# Streaming with Kafka and Spark

Here I try to implement a basic pipeline for the project

## Get Kafka and Spark ready

### Standalone cluster deployment

We can now initialize all the required variables with `findspark.init()` by passing the path to the spark folder we downloaded previously.

In [None]:
import findspark
findspark.init('/home/hilario/PoD/2ndSemester/MAPD-B/Data-processing/Labs/Spark_Migliorini/spark/spark-3.1.2-bin-hadoop3.2/')

First we need to start the master, This will spin up the spark master with address spark://localhost:7077 and a cluster dashboark at localhost:8080.

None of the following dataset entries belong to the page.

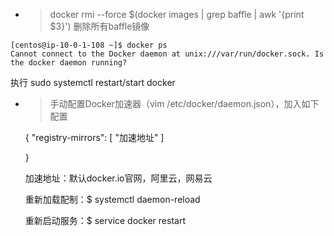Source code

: - > docker rmi --force $(docker images | grep baffle | awk '{print $3}') 删除所有baffle镜像
```
[centos@ip-10-0-1-108 ~]$ docker ps
Cannot connect to the Docker daemon at unix:///var/run/docker.sock. Is the docker daemon running?
```
执行 sudo systemctl restart/start docker


- > 手动配置Docker加速器（vim /etc/docker/daemon.json），加入如下配置

   {
       "registry-mirrors": [ "加速地址" ]

   }

   加速地址：默认docker.io官网，阿里云，网易云

   重新加载配制：$ systemctl daemon-reload

   重新启动服务：$ service docker restart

We can now create a worker

In [2]:
%%script bash --no-raise-error

# start master 
$SPARK_HOME/sbin/start-master.sh --host localhost \
    --port 7077 --webui-port 8080
    
# start worker
$SPARK_HOME/sbin/start-worker.sh spark://localhost:7077 \
    --cores 4 --memory 2g



starting org.apache.spark.deploy.master.Master, logging to /home/hilario/PoD/2ndSemester/MAPD-B/Data-processing/Labs/Spark_Migliorini/spark/spark-3.1.2-bin-hadoop3.2//logs/spark-hilario-org.apache.spark.deploy.master.Master-1-Hilario-zenbook.out
starting org.apache.spark.deploy.worker.Worker, logging to /home/hilario/PoD/2ndSemester/MAPD-B/Data-processing/Labs/Spark_Migliorini/spark/spark-3.1.2-bin-hadoop3.2//logs/spark-hilario-org.apache.spark.deploy.worker.Worker-1-Hilario-zenbook.out


## Create the spark session

We can now create the spark session. With the following command we are asking to the master (and resource manager) to create an application with required resources and configurations. In this case we are using all the default options.

In [3]:
from pyspark.sql import SparkSession

KAFKA_BOOTSTRAP_SERVERS = ''

    
spark = SparkSession.builder \
    .master("spark://localhost:7077")\
    .appName("Spark structured streaming application")\
    .config("spark.jars.packages","org.apache.spark:spark-sql-kafka-0-10_2.12:3.1.1")\
    .getOrCreate()
  


In [4]:
spark

## KAFKA

In [5]:
KAFKA_HOME = '/home/hilario/PoD/2ndSemester/MAPD-B/Data-processing/Labs/kafka_pazzini/kafka_2.13-2.7.0'
KAFKA_BOOTSTRAP_SERVERS = 'localhost:9092'

In [None]:
# Start Zookeeper
# bin/zookeeper-server-start.sh config/zookeeper.properties 
#os.system('{0}/bin/zookeeper-server-start.sh {0}/config/zookeeper.properties'.format(KAFKA_HOME)) 
    
# Start one Kafka Broker
#bin/kafka-server-start.sh config/server.properties
#os.system('{0}/bin/kafka-server-start.sh {0}/config/server.properties'.format(KAFKA_HOME)) 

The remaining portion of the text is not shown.